Ricardo Pires, spokesperson for the United Nations Children’s Fund (UNICEF), stated that the situation for children is deteriorating day by day, warning that “time is running out for them.”
Extreme Hunger
In parts of North Darfur, more than half of the children suffer from acute malnutrition, according to Pires during a press conference in Geneva. He explained that “extreme hunger and malnutrition hit children first, the youngest, smallest, and most vulnerable, and this is spreading across Sudan.”
He warned that heat, diarrhea, respiratory infections, limited vaccination coverage, unsafe drinking water, and collapsed health systems are turning treatable diseases into “death sentences for children who are already malnourished.”
He continued: “Access is diminishing, funding is desperately scarce, and the fighting is intensifying… Humanitarian access must be allowed, and the world must stop turning a blind eye to the children of Sudan.”
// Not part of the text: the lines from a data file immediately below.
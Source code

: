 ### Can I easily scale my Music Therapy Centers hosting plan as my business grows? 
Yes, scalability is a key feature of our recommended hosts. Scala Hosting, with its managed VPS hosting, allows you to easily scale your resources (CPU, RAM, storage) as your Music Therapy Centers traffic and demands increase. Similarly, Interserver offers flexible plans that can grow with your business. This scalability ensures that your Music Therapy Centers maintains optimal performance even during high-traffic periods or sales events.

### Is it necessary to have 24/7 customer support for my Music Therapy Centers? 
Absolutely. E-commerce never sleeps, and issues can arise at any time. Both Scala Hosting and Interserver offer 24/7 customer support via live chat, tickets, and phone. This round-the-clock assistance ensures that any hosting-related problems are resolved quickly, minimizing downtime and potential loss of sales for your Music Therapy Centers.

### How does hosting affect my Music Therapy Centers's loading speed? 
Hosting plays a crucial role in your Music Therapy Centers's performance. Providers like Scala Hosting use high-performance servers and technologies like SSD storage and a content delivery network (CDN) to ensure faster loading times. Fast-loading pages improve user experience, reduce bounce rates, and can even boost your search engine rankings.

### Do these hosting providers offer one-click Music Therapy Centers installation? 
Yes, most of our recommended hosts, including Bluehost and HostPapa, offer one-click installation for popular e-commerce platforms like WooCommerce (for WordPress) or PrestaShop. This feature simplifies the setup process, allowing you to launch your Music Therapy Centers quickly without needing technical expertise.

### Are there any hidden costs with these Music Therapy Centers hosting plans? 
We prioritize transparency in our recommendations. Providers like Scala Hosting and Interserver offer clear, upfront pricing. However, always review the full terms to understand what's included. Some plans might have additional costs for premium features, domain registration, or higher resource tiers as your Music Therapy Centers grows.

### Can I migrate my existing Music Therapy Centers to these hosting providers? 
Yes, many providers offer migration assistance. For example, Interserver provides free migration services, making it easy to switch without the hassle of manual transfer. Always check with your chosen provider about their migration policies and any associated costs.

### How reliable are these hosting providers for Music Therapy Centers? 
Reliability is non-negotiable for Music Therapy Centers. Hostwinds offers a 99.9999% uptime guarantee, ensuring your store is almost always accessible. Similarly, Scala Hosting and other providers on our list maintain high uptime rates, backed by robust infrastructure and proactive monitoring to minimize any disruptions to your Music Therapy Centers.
Since April 2023, the conflict between the army and the Rapid Support Forces (RSF) has killed tens of thousands of people and displaced 11 million, causing one of the world’s worst humanitarian crises, according to the UN.
Shible Sahbani, the World Health Organization (WHO) representative in Sudan, said the country “is facing outbreaks of various epidemics, including cholera, malaria, dengue fever, and measles, in addition to malnutrition.” Speaking to reporters, he added that health workers and infrastructure are increasingly in the line of fire.
Emergency Preparedness
Since the outbreak of the war, the WHO has verified 205 attacks on the healthcare sector, resulting in 1,924 deaths. These attacks are becoming deadlier each year; during 2025, 65 attacks resulted in 1,620 deaths, and in the first 40 days of the current year, four attacks have killed 66 people.
Fighting is also intensifying in the Kordofan region (South). Sahbani stated, “We must act proactively, pre-position supplies, and deploy our teams on the ground to be ready for any emergency,” adding, “But all this contingency planning… is just a drop in the ocean.”
Famine is spreading in the Darfur region of western Sudan, UN-backed experts warned last week, as the ongoing war between the army and the RSF has left millions hungry and displaced without aid.